The data may include, but is not limited to, one or more text files or other
data files containing
information related to the sequences of the DNA strands in the samples. In an
embodiment, the
sequence information also includes confidence data, so that each base in a
sequence may have a
confidence interval associated with it, or each sequence has a confidence
interval associated with
it. The confidence interval is a mathematical calculation calculated by the
sequencer, and may
include the strength of the read of the particular base by the sequencer. In
one illustrative
example, the confidence interval is an integer from one to nine. In the
example, a confidence
interval of one indicates that the sequencer has relatively low confidence
that the base reported
was the base in the DNA strand. A confidence interval of nine indicates that
the sequencer has
relatively high confidence that the base reported was the base in the DNA
strand. In an
embodiment, the sequencer also reports other information in addition to the
confidence interval.
For example, the sequencer may report when a base could not be read.

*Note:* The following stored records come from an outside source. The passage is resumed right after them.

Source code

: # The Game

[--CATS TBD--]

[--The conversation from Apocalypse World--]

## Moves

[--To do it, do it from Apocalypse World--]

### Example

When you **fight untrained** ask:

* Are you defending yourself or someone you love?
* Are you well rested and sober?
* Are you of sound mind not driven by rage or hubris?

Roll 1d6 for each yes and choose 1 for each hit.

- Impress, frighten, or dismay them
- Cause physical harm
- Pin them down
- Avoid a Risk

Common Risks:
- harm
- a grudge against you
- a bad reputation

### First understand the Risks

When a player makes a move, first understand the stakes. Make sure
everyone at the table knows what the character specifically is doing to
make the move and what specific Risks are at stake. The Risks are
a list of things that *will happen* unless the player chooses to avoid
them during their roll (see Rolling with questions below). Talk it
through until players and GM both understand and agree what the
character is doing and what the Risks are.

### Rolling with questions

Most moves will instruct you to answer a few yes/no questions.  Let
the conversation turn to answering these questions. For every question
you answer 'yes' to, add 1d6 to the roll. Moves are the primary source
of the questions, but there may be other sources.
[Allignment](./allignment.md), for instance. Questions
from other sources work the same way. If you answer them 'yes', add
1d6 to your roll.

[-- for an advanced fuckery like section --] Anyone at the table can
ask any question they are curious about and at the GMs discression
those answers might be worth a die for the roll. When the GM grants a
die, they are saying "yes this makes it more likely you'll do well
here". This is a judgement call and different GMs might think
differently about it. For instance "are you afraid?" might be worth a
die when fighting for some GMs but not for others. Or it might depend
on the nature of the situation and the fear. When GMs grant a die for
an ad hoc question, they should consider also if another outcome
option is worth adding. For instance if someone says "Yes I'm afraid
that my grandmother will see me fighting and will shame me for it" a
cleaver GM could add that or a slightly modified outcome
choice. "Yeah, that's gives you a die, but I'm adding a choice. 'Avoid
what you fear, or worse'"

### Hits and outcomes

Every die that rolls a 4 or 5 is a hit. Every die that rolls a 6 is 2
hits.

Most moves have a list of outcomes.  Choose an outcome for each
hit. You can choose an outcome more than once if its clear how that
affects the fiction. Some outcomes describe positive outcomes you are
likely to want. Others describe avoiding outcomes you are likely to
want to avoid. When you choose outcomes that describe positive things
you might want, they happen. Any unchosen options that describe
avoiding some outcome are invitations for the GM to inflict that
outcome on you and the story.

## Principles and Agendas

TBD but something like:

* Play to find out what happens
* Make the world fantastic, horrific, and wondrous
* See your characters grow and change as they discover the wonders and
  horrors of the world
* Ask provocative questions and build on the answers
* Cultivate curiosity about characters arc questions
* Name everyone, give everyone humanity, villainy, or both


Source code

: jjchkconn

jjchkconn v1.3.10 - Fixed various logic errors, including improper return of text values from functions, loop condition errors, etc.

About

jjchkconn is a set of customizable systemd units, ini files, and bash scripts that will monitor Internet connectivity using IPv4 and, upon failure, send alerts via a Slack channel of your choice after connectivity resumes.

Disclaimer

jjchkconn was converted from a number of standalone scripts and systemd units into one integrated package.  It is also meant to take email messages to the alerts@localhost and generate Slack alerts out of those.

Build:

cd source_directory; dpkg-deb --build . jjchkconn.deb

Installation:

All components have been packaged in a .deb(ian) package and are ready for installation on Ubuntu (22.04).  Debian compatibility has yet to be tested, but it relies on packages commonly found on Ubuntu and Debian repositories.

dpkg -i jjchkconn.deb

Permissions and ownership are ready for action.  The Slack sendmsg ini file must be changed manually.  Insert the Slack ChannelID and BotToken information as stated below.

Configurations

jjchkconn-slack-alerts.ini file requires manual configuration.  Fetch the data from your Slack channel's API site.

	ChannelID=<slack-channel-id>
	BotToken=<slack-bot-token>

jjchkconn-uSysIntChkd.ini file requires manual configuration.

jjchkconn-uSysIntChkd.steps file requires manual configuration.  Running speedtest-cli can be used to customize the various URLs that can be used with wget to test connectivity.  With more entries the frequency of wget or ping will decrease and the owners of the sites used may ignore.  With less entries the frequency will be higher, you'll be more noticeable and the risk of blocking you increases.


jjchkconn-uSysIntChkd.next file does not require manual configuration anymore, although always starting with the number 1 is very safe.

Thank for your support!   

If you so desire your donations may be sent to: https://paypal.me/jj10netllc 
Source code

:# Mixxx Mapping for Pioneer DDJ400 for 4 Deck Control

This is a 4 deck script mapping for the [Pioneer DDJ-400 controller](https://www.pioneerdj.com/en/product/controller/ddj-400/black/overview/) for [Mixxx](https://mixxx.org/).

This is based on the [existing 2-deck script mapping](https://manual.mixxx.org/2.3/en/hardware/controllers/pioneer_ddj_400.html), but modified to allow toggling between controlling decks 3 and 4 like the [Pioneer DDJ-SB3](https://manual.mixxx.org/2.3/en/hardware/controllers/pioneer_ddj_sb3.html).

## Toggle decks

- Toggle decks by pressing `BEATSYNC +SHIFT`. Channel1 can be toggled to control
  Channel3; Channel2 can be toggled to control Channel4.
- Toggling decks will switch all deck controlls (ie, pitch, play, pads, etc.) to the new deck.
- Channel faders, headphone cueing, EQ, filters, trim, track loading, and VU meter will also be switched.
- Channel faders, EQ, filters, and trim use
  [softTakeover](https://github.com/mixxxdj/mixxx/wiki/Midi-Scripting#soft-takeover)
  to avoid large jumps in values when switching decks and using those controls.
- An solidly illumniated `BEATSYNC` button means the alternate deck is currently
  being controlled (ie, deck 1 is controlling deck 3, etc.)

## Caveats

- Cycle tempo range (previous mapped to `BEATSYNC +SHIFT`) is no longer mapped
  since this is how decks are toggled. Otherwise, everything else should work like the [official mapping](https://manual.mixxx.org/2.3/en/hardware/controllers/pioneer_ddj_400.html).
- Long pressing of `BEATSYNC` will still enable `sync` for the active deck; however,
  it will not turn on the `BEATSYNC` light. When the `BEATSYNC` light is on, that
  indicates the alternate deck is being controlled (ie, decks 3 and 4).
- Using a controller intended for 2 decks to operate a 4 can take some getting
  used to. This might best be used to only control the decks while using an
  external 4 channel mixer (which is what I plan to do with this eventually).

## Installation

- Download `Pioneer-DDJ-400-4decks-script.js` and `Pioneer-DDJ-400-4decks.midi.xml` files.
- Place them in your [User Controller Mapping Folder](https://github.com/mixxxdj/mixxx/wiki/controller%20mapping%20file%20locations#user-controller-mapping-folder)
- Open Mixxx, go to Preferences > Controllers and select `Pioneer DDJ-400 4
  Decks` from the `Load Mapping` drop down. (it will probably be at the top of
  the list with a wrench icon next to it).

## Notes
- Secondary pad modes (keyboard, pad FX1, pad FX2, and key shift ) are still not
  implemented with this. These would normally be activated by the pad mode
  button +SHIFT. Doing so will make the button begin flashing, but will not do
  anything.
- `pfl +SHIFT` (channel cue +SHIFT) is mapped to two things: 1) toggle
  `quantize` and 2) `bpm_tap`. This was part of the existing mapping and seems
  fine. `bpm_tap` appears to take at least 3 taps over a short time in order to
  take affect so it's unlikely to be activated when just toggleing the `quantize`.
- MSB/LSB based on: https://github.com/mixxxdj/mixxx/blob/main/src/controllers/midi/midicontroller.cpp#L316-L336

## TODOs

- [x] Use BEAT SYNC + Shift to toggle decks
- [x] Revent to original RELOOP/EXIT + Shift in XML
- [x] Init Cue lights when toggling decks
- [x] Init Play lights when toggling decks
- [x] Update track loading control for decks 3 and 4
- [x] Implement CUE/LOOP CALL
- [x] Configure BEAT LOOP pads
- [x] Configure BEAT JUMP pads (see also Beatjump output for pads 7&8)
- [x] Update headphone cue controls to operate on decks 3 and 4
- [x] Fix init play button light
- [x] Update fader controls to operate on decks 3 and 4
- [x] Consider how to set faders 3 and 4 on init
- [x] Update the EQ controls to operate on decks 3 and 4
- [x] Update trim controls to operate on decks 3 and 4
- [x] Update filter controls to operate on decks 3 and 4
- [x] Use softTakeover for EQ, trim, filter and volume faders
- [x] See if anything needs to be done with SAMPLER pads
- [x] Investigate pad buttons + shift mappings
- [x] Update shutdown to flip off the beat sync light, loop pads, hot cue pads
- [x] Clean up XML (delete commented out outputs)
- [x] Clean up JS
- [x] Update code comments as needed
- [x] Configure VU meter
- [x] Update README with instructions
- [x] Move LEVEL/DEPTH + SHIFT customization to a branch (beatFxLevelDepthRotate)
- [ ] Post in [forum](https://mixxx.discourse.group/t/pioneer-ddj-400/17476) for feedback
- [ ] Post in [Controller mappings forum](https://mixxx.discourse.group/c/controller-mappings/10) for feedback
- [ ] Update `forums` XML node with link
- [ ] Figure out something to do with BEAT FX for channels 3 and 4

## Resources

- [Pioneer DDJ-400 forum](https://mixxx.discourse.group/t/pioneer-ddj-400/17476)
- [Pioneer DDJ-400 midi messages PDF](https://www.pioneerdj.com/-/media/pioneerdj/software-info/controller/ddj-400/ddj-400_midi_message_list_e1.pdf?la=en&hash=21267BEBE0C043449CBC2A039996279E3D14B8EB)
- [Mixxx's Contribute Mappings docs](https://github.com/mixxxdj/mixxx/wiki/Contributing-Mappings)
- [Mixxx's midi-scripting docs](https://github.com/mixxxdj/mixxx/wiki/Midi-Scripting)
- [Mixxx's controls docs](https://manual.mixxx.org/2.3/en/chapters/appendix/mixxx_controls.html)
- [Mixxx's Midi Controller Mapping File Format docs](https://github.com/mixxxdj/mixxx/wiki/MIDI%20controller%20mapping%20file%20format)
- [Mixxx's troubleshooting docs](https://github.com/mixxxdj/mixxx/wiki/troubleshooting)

[0059] Turning now to Figure 2, a flow chart showing the pre-processing of
data from Figure 1
according to an embodiment of the present disclosure is shown. The data for
the sequencing
runs is read from the sequencer, as illustrated in box 201. In an embodiment,
the data is in the
form of one or more text files, the text files containing the sequence
information and other data
regarding the sequencer and/or the data set. The data includes short DNA
sequences, or "reads."
In an embodiment, the data also includes confidence interval scores for each
of the bases read by
the sequencer in each of the reads. The barcode data is read by an analysis
system 507, as
described in more detail below with reference to Figures 5 and 6, and the
reads are separated by
barcode, if the samples have been coded with a barcode, so that reads with the
same barcode are
placed together. In an embodiment, information about the barcodes is stored in
a database, a
spreadsheet, or other data file or files, and the barcode information and the
information about the
barcodes is made available to the analysis system 507.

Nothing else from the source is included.